**WHAT THE TASK ASKS**
Please copy each line from the entries that contains the string "localization".

**EXERCISE MATERIALS**
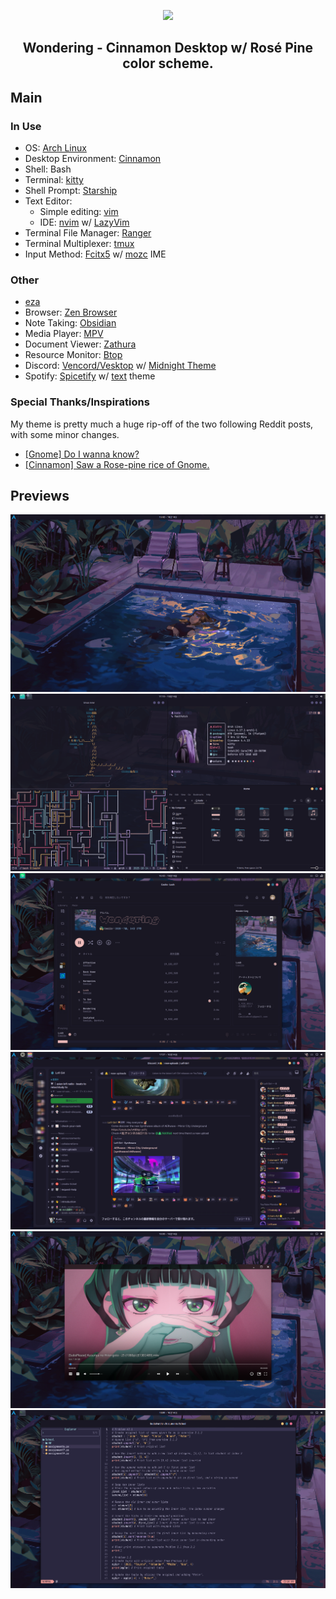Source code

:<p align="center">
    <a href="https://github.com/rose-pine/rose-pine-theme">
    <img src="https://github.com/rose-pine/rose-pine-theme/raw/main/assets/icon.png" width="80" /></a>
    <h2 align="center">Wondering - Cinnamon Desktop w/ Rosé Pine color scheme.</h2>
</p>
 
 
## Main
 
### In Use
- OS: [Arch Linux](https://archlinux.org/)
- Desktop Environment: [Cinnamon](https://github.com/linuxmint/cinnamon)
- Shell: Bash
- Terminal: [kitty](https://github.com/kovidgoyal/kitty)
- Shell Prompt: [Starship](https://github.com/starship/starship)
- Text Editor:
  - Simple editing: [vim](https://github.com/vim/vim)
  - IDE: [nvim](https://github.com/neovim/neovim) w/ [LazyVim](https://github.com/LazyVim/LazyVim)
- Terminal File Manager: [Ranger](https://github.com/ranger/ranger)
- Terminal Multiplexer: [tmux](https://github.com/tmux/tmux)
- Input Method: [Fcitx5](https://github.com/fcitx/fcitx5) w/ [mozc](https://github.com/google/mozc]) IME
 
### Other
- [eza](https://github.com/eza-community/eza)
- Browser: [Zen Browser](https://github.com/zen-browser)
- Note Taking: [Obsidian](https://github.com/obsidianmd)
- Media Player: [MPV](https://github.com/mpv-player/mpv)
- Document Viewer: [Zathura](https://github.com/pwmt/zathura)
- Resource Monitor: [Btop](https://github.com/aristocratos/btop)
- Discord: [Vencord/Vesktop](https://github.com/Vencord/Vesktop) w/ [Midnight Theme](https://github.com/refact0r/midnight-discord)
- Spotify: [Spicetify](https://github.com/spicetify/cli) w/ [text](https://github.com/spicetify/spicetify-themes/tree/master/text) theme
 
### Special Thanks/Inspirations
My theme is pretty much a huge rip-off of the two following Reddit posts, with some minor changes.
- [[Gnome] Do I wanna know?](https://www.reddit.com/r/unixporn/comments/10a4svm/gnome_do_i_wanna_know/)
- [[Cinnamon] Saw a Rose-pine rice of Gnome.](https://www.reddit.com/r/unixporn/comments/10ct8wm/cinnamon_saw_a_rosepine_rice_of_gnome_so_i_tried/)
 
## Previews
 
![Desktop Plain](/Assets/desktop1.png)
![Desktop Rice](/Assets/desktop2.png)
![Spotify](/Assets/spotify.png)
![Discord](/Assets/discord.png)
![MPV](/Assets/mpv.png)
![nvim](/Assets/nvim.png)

---

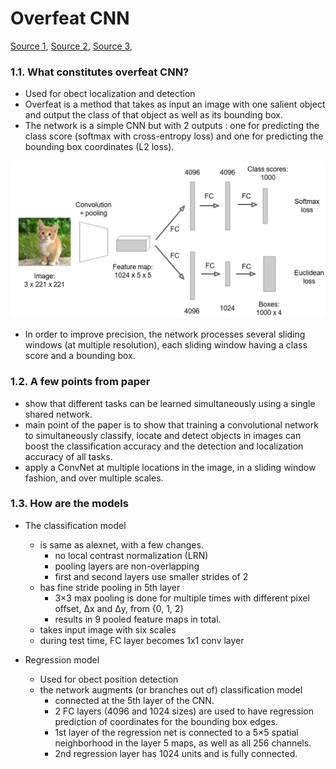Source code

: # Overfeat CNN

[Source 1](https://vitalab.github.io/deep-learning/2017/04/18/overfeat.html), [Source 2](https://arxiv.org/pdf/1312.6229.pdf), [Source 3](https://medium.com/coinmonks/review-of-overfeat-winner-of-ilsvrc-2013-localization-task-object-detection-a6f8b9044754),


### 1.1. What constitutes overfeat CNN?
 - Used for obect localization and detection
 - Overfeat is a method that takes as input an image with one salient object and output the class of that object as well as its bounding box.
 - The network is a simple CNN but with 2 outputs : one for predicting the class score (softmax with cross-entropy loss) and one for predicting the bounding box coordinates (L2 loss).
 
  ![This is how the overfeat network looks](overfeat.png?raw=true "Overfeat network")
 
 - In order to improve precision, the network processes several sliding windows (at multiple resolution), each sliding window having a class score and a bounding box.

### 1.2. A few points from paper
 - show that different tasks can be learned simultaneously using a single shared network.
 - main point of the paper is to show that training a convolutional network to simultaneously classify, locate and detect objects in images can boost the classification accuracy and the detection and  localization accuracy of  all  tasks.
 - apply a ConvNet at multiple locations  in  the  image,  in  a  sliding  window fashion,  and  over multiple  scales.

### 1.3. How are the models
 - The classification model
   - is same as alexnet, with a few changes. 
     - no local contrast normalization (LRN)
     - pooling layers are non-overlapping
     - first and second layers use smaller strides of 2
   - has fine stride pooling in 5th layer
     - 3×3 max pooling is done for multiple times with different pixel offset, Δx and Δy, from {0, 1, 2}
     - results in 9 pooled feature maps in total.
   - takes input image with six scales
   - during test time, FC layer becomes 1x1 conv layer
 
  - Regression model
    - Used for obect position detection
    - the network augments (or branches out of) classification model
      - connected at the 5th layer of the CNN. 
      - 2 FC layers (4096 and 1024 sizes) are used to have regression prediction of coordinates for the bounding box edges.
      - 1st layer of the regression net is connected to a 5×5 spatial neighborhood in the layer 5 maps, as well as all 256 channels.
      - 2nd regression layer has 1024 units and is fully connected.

**RESULT OF THIS EXERCISE**
[Source 1](https://vitalab.github.io/deep-learning/2017/04/18/overfeat.html), [Source 2](https://arxiv.org/pdf/1312.6229.pdf), [Source 3](https://medium.com/coinmonks/review-of-overfeat-winner-of-ilsvrc-2013-localization-task-object-detection-a6f8b9044754),
 - Used for obect localization and detection
 - main point of the paper is to show that training a convolutional network to simultaneously classify, locate and detect objects in images can boost the classification accuracy and the detection and  localization accuracy of  all  tasks.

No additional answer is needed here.